Causal attribution. Causal attribution investigates the causal links between a program, policy or intervention and observed changes. Causal attribution is an essential element of impact evaluation. It enables an evaluation to report not only that a change occurred, but also that it was due, at least in part, to the program, intervention or policy being evaluated.
Causal link. The correlation between a factor and an outcome.
Evaluation. A periodic, objective and systematic assessment of an ongoing or completed project, activities, policies, their design, implementation and results. The aim is to determine the relevance and fulfilment of objectives, developmental efficiency, effectiveness, impact and sustainability.
Ex ante impact evaluation. An impact evaluation prepared before the intervention takes place. It predicts the likely impacts of an intervention, program or project to inform resource allocation. Ex ante designs are stronger than ex post evaluation because of the possibility of considering all necessary factors of context, methods and baseline data from both treatment and comparison groups.
Ex post evaluation. An impact evaluation prepared once the intervention has started, and possibly been completed.
Impact. In the context of impact evaluation, an impact is a change in outcomes that is directly attributable to a program, program modality or design innovation. Impact evaluations typically focus on the effect of the intervention on the outcome for the beneficiary population.
Impact evaluation. An evaluation that provides information about the impacts produced by an intervention by understanding the causal link between a program or intervention and a set of outcomes. It goes beyond looking only at goals and objectives to also examine intended and unintended impacts.
Intervention. It is the focus of the impact evaluation. It can be a program, project, policy to be evaluated.
Mixed methods. The use of both quantitative and qualitative methods in an impact evaluation design.
Monitoring. The continuous process of collecting and analyzing information to assess how well a program, project or policy is performing. Monitoring usually tracks inputs, activities and outputs, only occasionally it includes also outcomes. Monitoring data provide essential information for the evaluation.

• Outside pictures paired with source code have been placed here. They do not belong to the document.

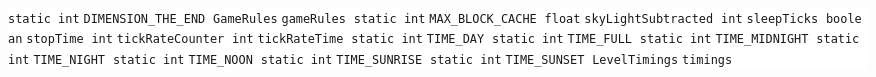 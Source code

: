 <td class="colFirst"><code>static int</code></td>
<td class="colLast"><code><span class="memberNameLink"><a >DIMENSION_THE_END</a></span></code> </td>
</tr>
<tr class="rowColor">
<td class="colFirst"><code><a  title="class in cn.nukkit.level">GameRules</a></code></td>
<td class="colLast"><code><span class="memberNameLink"><a >gameRules</a></span></code> </td>
</tr>
<tr class="altColor">
<td class="colFirst"><code>static int</code></td>
<td class="colLast"><code><span class="memberNameLink"><a >MAX_BLOCK_CACHE</a></span></code> </td>
</tr>
<tr class="rowColor">
<td class="colFirst"><code>float</code></td>
<td class="colLast"><code><span class="memberNameLink"><a >skyLightSubtracted</a></span></code> </td>
</tr>
<tr class="altColor">
<td class="colFirst"><code>int</code></td>
<td class="colLast"><code><span class="memberNameLink"><a >sleepTicks</a></span></code> </td>
</tr>
<tr class="rowColor">
<td class="colFirst"><code>boolean</code></td>
<td class="colLast"><code><span class="memberNameLink"><a >stopTime</a></span></code> </td>
</tr>
<tr class="altColor">
<td class="colFirst"><code>int</code></td>
<td class="colLast"><code><span class="memberNameLink"><a >tickRateCounter</a></span></code> </td>
</tr>
<tr class="rowColor">
<td class="colFirst"><code>int</code></td>
<td class="colLast"><code><span class="memberNameLink"><a >tickRateTime</a></span></code> </td>
</tr>
<tr class="altColor">
<td class="colFirst"><code>static int</code></td>
<td class="colLast"><code><span class="memberNameLink"><a >TIME_DAY</a></span></code> </td>
</tr>
<tr class="rowColor">
<td class="colFirst"><code>static int</code></td>
<td class="colLast"><code><span class="memberNameLink"><a >TIME_FULL</a></span></code> </td>
</tr>
<tr class="altColor">
<td class="colFirst"><code>static int</code></td>
<td class="colLast"><code><span class="memberNameLink"><a >TIME_MIDNIGHT</a></span></code> </td>
</tr>
<tr class="rowColor">
<td class="colFirst"><code>static int</code></td>
<td class="colLast"><code><span class="memberNameLink"><a >TIME_NIGHT</a></span></code> </td>
</tr>
<tr class="altColor">
<td class="colFirst"><code>static int</code></td>
<td class="colLast"><code><span class="memberNameLink"><a >TIME_NOON</a></span></code> </td>
</tr>
<tr class="rowColor">
<td class="colFirst"><code>static int</code></td>
<td class="colLast"><code><span class="memberNameLink"><a >TIME_SUNRISE</a></span></code> </td>
</tr>
<tr class="altColor">
<td class="colFirst"><code>static int</code></td>
<td class="colLast"><code><span class="memberNameLink"><a >TIME_SUNSET</a></span></code> </td>
</tr>
<tr class="rowColor">
<td class="colFirst"><code><a  title="class in cn.nukkit.timings">LevelTimings</a></code></td>
<td class="colLast"><code><span class="memberNameLink"><a >timings</a></span></code> </td> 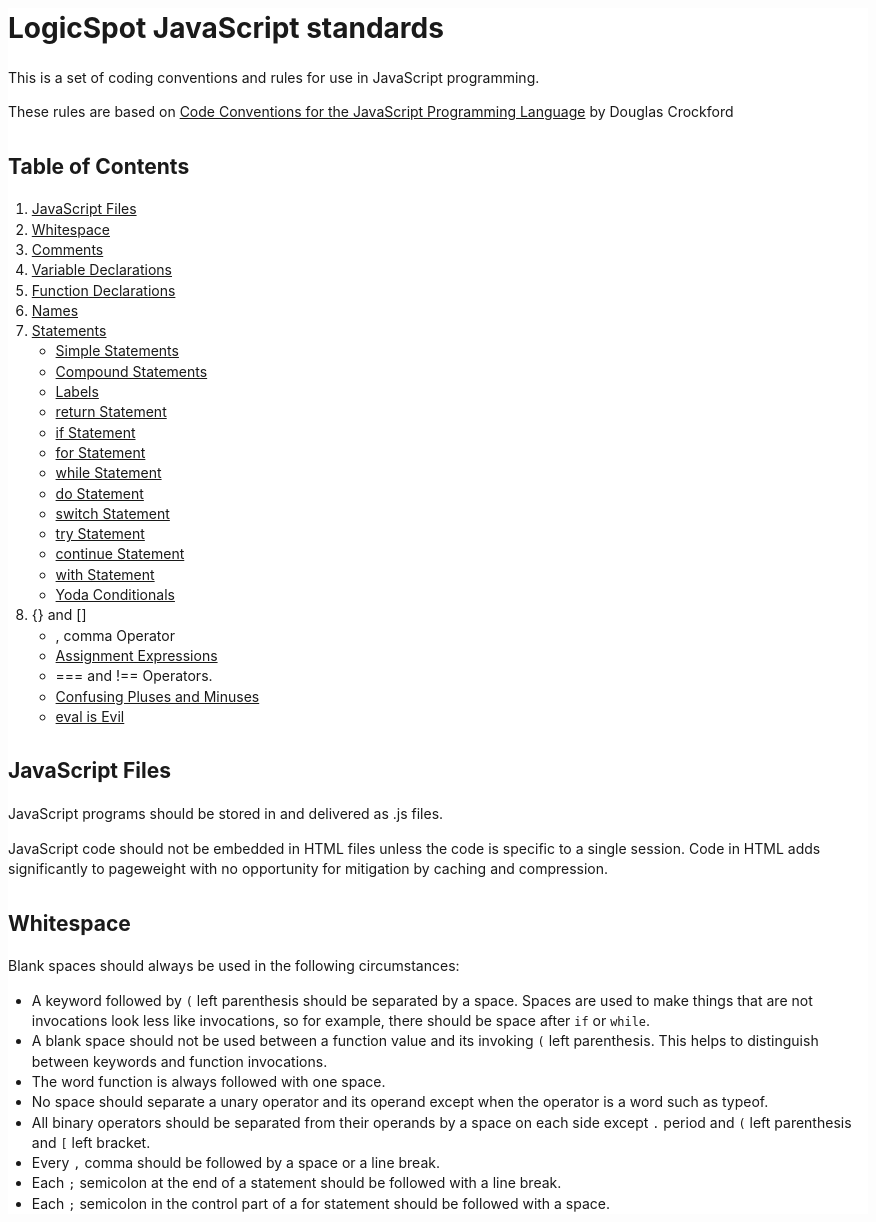 # LogicSpot JavaScript standards

This is a set of coding conventions and rules for use in JavaScript programming.

These rules are based on [Code Conventions for the JavaScript Programming Language](#http://javascript.crockford.com/code.html) by Douglas Crockford

## Table of Contents
1. [JavaScript Files](#javascript-files)
1. [Whitespace](#whitespace)
1. [Comments](#comments)
1. [Variable Declarations](#variable-declarations)
1. [Function Declarations](#function-declarations)
1. [Names](#names)
1. [Statements](#statements)
	- [Simple Statements](#simple-statements)
    - [Compound Statements](#compound-statements)
    - [Labels](#labels)
    - [return Statement](#return-statement)
    - [if Statement](#if-statement)
    - [for Statement](#for-statement)
    - [while Statement](#while-statement)
    - [do Statement](#do-statement)
    - [switch Statement](#switch-statement)
    - [try Statement](#try-statement)
    - [continue Statement](#continue-statement)
    - [with Statement](#with-statement)
    - [Yoda Conditionals](#yoda-conditionals)
1. {} and []
	- , comma Operator
	- [Assignment Expressions](#assignment-expressions)
	- === and !== Operators.
	- [Confusing Pluses and Minuses](#confusing-pluses-and-minuses)
	- [eval is Evil](#eval-is-evil)

## JavaScript Files

JavaScript programs should be stored in and delivered as .js files.

JavaScript code should not be embedded in HTML files unless the code is specific to a single session. Code in HTML adds significantly to pageweight with no opportunity for mitigation by caching and compression.

## Whitespace

Blank spaces should always be used in the following circumstances:

- A keyword followed by `(` left parenthesis should be separated by a space. Spaces are used to make things that are not invocations look less like invocations, so for example, there should be space after `if` or `while`.
- A blank space should not be used between a function value and its invoking `(` left parenthesis. This helps to distinguish between keywords and function invocations.
- The word function is always followed with one space.
- No space should separate a unary operator and its operand except when the operator is a word such as typeof.
- All binary operators should be separated from their operands by a space on each side except `.` period and `(` left parenthesis and `[` left bracket.
- Every `,` comma should be followed by a space or a line break.
- Each `;` semicolon at the end of a statement should be followed with a line break.
- Each `;` semicolon in the control part of a for statement should be followed with a space.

Process evaluation. A type of evaluation which examines the nature and quality of implementation of an intervention, program or project. It is done during the implementation and it can use different methods including checking that implementation meets standards, cycles of quality improvement or document innovation.
Theory of Change. A theory of change explains how activities are understood to produce a series of results that contribute to achieving the ultimate intended impacts. It consists of laying out the underlying causal chain linking inputs, activities, outputs, outcomes and impacts, and identifying the assumptions required to hold if the intervention is to be successful. It should be the starting point in every impact evaluation.
Outcome. A result/effect that is measured at the level of program, policy, or project beneficiaries. Outcomes are results to be achieved once the beneficiary population uses the project outputs. The can be affected both by the implementation of a program, policy or project (activities and outputs delivered) and by behavioral responses from beneficiaries exposed to that program, policy or project. An outcome can be intermediate or final (long term). Final outcomes contribute to define the impact.
Output. The tangible products, goods and services that are produced directly by a program, policy or project’ activities. The delivery of outputs is directly under the control of the program implementing actor or consortium. The use of outputs by beneficiaries usually contributes to changes in outcomes.